--- Work required ---
Output every entry below exactly, without its pictures.

Data for analysis Start Marker

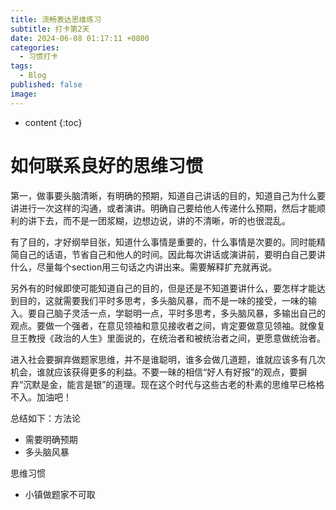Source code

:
 ```yaml
---
title: 流畅表达思维练习
subtitle: 打卡第2天
date: 2024-06-08 01:17:11 +0800
categories:
  - 习惯打卡
tags:
  - Blog
published: false
image:
---
```

* content
{:toc}

# 如何联系良好的思维习惯

第一，做事要头脑清晰，有明确的预期，知道自己讲话的目的，知道自己为什么要讲进行一次这样的沟通，或者演讲。明确自己要给他人传递什么预期，然后才能顺利的讲下去，而不是一团浆糊，边想边说，讲的不清晰，听的也很混乱。

有了目的，才好纲举目张，知道什么事情是重要的，什么事情是次要的。同时能精简自己的话语，节省自己和他人的时间。因此每次讲话或演讲前，要明白自己要讲什么，尽量每个section用三句话之内讲出来。需要解释扩充就再说。

另外有的时候即使可能知道自己的目的，但是还是不知道要讲什么，要怎样才能达到目的，这就需要我们平时多思考，多头脑风暴，而不是一味的接受，一味的输入。要自己脑子灵活一点，学聪明一点，平时多思考，多头脑风暴，多输出自己的观点。要做一个强者，在意见领袖和意见接收者之间，肯定要做意见领袖。就像复旦王教授《政治的人生》里面说的，在统治者和被统治者之间，更愿意做统治者。

进入社会要摒弃做题家思维，并不是谁聪明，谁多会做几道题，谁就应该多有几次机会，谁就应该获得更多的利益。不要一昧的相信“好人有好报”的观点，要摒弃“沉默是金，能言是银”的道理。现在这个时代与这些古老的朴素的思维早已格格不入。加油吧！


总结如下：方法论
- 需要明确预期
- 多头脑风暴

思维习惯
- 小镇做题家不可取
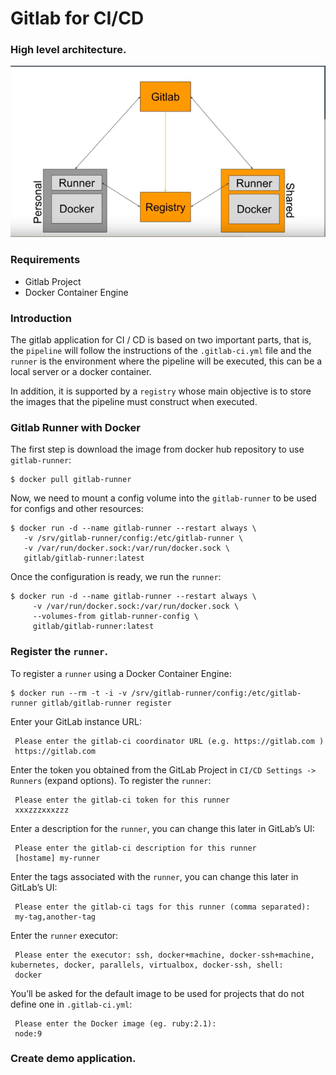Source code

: # Gitlab for CI/CD

### High level architecture.
![N|Solid](resources/img/gitlab-workflow.png)

### Requirements
- Gitlab Project
- Docker Container Engine

### Introduction
The gitlab application for CI / CD is based on two important parts, that is, the `pipeline` will follow the instructions of the `.gitlab-ci.yml` file and the `runner` is the environment where the pipeline will be executed, this can be a local server or a docker container.

In addition, it is supported by a `registry` whose main objective is to store the images that the pipeline must construct when executed.

### Gitlab Runner with Docker
The first step is download the image from docker hub repository to use `gitlab-runner`:

```shell
$ docker pull gitlab-runner
```
Now, we need to mount a config volume into the `gitlab-runner` to be used for configs and other resources:
```shell
$ docker run -d --name gitlab-runner --restart always \
   -v /srv/gitlab-runner/config:/etc/gitlab-runner \
   -v /var/run/docker.sock:/var/run/docker.sock \
   gitlab/gitlab-runner:latest
```
Once the configuration is ready, we run the `runner`:
```shell
$ docker run -d --name gitlab-runner --restart always \
     -v /var/run/docker.sock:/var/run/docker.sock \
     --volumes-from gitlab-runner-config \
     gitlab/gitlab-runner:latest
```

### Register the `runner`.
To register a `runner` using a Docker Container Engine:
```shell
$ docker run --rm -t -i -v /srv/gitlab-runner/config:/etc/gitlab-runner gitlab/gitlab-runner register
```
Enter your GitLab instance URL:
```shell
 Please enter the gitlab-ci coordinator URL (e.g. https://gitlab.com )
 https://gitlab.com
```
Enter the token you obtained from the GitLab Project in `CI/CD Settings -> Runners` (expand options). To register the `runner`:
```shell
 Please enter the gitlab-ci token for this runner
 xxxzzzxxxzzz
```
Enter a description for the `runner`, you can change this later in GitLab’s UI:
```shell
 Please enter the gitlab-ci description for this runner
 [hostame] my-runner
```
Enter the tags associated with the `runner`, you can change this later in GitLab’s UI:
```shell
 Please enter the gitlab-ci tags for this runner (comma separated):
 my-tag,another-tag
```
Enter the `runner` executor:
```shell
 Please enter the executor: ssh, docker+machine, docker-ssh+machine, kubernetes, docker, parallels, virtualbox, docker-ssh, shell:
 docker
```
You’ll be asked for the default image to be used for projects that do not define one in `.gitlab-ci.yml`:
```shell
 Please enter the Docker image (eg. ruby:2.1):
 node:9
```
### Create demo application.



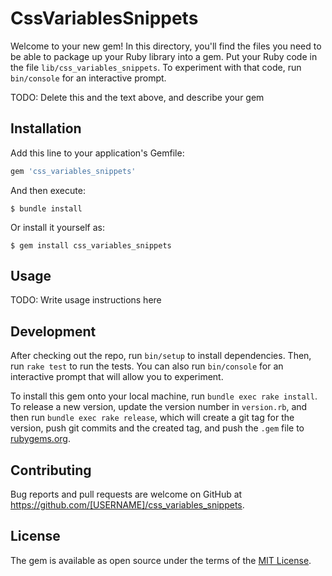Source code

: # CssVariablesSnippets

Welcome to your new gem! In this directory, you'll find the files you need to be able to package up your Ruby library into a gem. Put your Ruby code in the file `lib/css_variables_snippets`. To experiment with that code, run `bin/console` for an interactive prompt.

TODO: Delete this and the text above, and describe your gem

## Installation

Add this line to your application's Gemfile:

```ruby
gem 'css_variables_snippets'
```

And then execute:

    $ bundle install

Or install it yourself as:

    $ gem install css_variables_snippets

## Usage

TODO: Write usage instructions here

## Development

After checking out the repo, run `bin/setup` to install dependencies. Then, run `rake test` to run the tests. You can also run `bin/console` for an interactive prompt that will allow you to experiment.

To install this gem onto your local machine, run `bundle exec rake install`. To release a new version, update the version number in `version.rb`, and then run `bundle exec rake release`, which will create a git tag for the version, push git commits and the created tag, and push the `.gem` file to [rubygems.org](https://rubygems.org).

## Contributing

Bug reports and pull requests are welcome on GitHub at https://github.com/[USERNAME]/css_variables_snippets.

## License

The gem is available as open source under the terms of the [MIT License](https://opensource.org/licenses/MIT).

Data for analysis End Marker

--- Problem solution ---
Source code

:
 ```yaml
---
title: 流畅表达思维练习
subtitle: 打卡第2天
date: 2024-06-08 01:17:11 +0800
categories:
  - 习惯打卡
tags:
  - Blog
published: false
image:
---
```

* content
{:toc}

# 如何联系良好的思维习惯

第一，做事要头脑清晰，有明确的预期，知道自己讲话的目的，知道自己为什么要讲进行一次这样的沟通，或者演讲。明确自己要给他人传递什么预期，然后才能顺利的讲下去，而不是一团浆糊，边想边说，讲的不清晰，听的也很混乱。

有了目的，才好纲举目张，知道什么事情是重要的，什么事情是次要的。同时能精简自己的话语，节省自己和他人的时间。因此每次讲话或演讲前，要明白自己要讲什么，尽量每个section用三句话之内讲出来。需要解释扩充就再说。

另外有的时候即使可能知道自己的目的，但是还是不知道要讲什么，要怎样才能达到目的，这就需要我们平时多思考，多头脑风暴，而不是一味的接受，一味的输入。要自己脑子灵活一点，学聪明一点，平时多思考，多头脑风暴，多输出自己的观点。要做一个强者，在意见领袖和意见接收者之间，肯定要做意见领袖。就像复旦王教授《政治的人生》里面说的，在统治者和被统治者之间，更愿意做统治者。

进入社会要摒弃做题家思维，并不是谁聪明，谁多会做几道题，谁就应该多有几次机会，谁就应该获得更多的利益。不要一昧的相信“好人有好报”的观点，要摒弃“沉默是金，能言是银”的道理。现在这个时代与这些古老的朴素的思维早已格格不入。加油吧！


总结如下：方法论
- 需要明确预期
- 多头脑风暴

思维习惯
- 小镇做题家不可取
Source code

: # Gitlab for CI/CD

### High level architecture.
![N|Solid](resources/img/gitlab-workflow.png)

### Requirements
- Gitlab Project
- Docker Container Engine

### Introduction
The gitlab application for CI / CD is based on two important parts, that is, the `pipeline` will follow the instructions of the `.gitlab-ci.yml` file and the `runner` is the environment where the pipeline will be executed, this can be a local server or a docker container.

In addition, it is supported by a `registry` whose main objective is to store the images that the pipeline must construct when executed.

### Gitlab Runner with Docker
The first step is download the image from docker hub repository to use `gitlab-runner`:

```shell
$ docker pull gitlab-runner
```
Now, we need to mount a config volume into the `gitlab-runner` to be used for configs and other resources:
```shell
$ docker run -d --name gitlab-runner --restart always \
   -v /srv/gitlab-runner/config:/etc/gitlab-runner \
   -v /var/run/docker.sock:/var/run/docker.sock \
   gitlab/gitlab-runner:latest
```
Once the configuration is ready, we run the `runner`:
```shell
$ docker run -d --name gitlab-runner --restart always \
     -v /var/run/docker.sock:/var/run/docker.sock \
     --volumes-from gitlab-runner-config \
     gitlab/gitlab-runner:latest
```

### Register the `runner`.
To register a `runner` using a Docker Container Engine:
```shell
$ docker run --rm -t -i -v /srv/gitlab-runner/config:/etc/gitlab-runner gitlab/gitlab-runner register
```
Enter your GitLab instance URL:
```shell
 Please enter the gitlab-ci coordinator URL (e.g. https://gitlab.com )
 https://gitlab.com
```
Enter the token you obtained from the GitLab Project in `CI/CD Settings -> Runners` (expand options). To register the `runner`:
```shell
 Please enter the gitlab-ci token for this runner
 xxxzzzxxxzzz
```
Enter a description for the `runner`, you can change this later in GitLab’s UI:
```shell
 Please enter the gitlab-ci description for this runner
 [hostame] my-runner
```
Enter the tags associated with the `runner`, you can change this later in GitLab’s UI:
```shell
 Please enter the gitlab-ci tags for this runner (comma separated):
 my-tag,another-tag
```
Enter the `runner` executor:
```shell
 Please enter the executor: ssh, docker+machine, docker-ssh+machine, kubernetes, docker, parallels, virtualbox, docker-ssh, shell:
 docker
```
You’ll be asked for the default image to be used for projects that do not define one in `.gitlab-ci.yml`:
```shell
 Please enter the Docker image (eg. ruby:2.1):
 node:9
```
### Create demo application.



Source code

: # CssVariablesSnippets

Welcome to your new gem! In this directory, you'll find the files you need to be able to package up your Ruby library into a gem. Put your Ruby code in the file `lib/css_variables_snippets`. To experiment with that code, run `bin/console` for an interactive prompt.

TODO: Delete this and the text above, and describe your gem

## Installation

Add this line to your application's Gemfile:

```ruby
gem 'css_variables_snippets'
```

And then execute:

    $ bundle install

Or install it yourself as:

    $ gem install css_variables_snippets

## Usage

TODO: Write usage instructions here

## Development

After checking out the repo, run `bin/setup` to install dependencies. Then, run `rake test` to run the tests. You can also run `bin/console` for an interactive prompt that will allow you to experiment.

To install this gem onto your local machine, run `bundle exec rake install`. To release a new version, update the version number in `version.rb`, and then run `bundle exec rake release`, which will create a git tag for the version, push git commits and the created tag, and push the `.gem` file to [rubygems.org](https://rubygems.org).

## Contributing

Bug reports and pull requests are welcome on GitHub at https://github.com/[USERNAME]/css_variables_snippets.

## License

The gem is available as open source under the terms of the [MIT License](https://opensource.org/licenses/MIT).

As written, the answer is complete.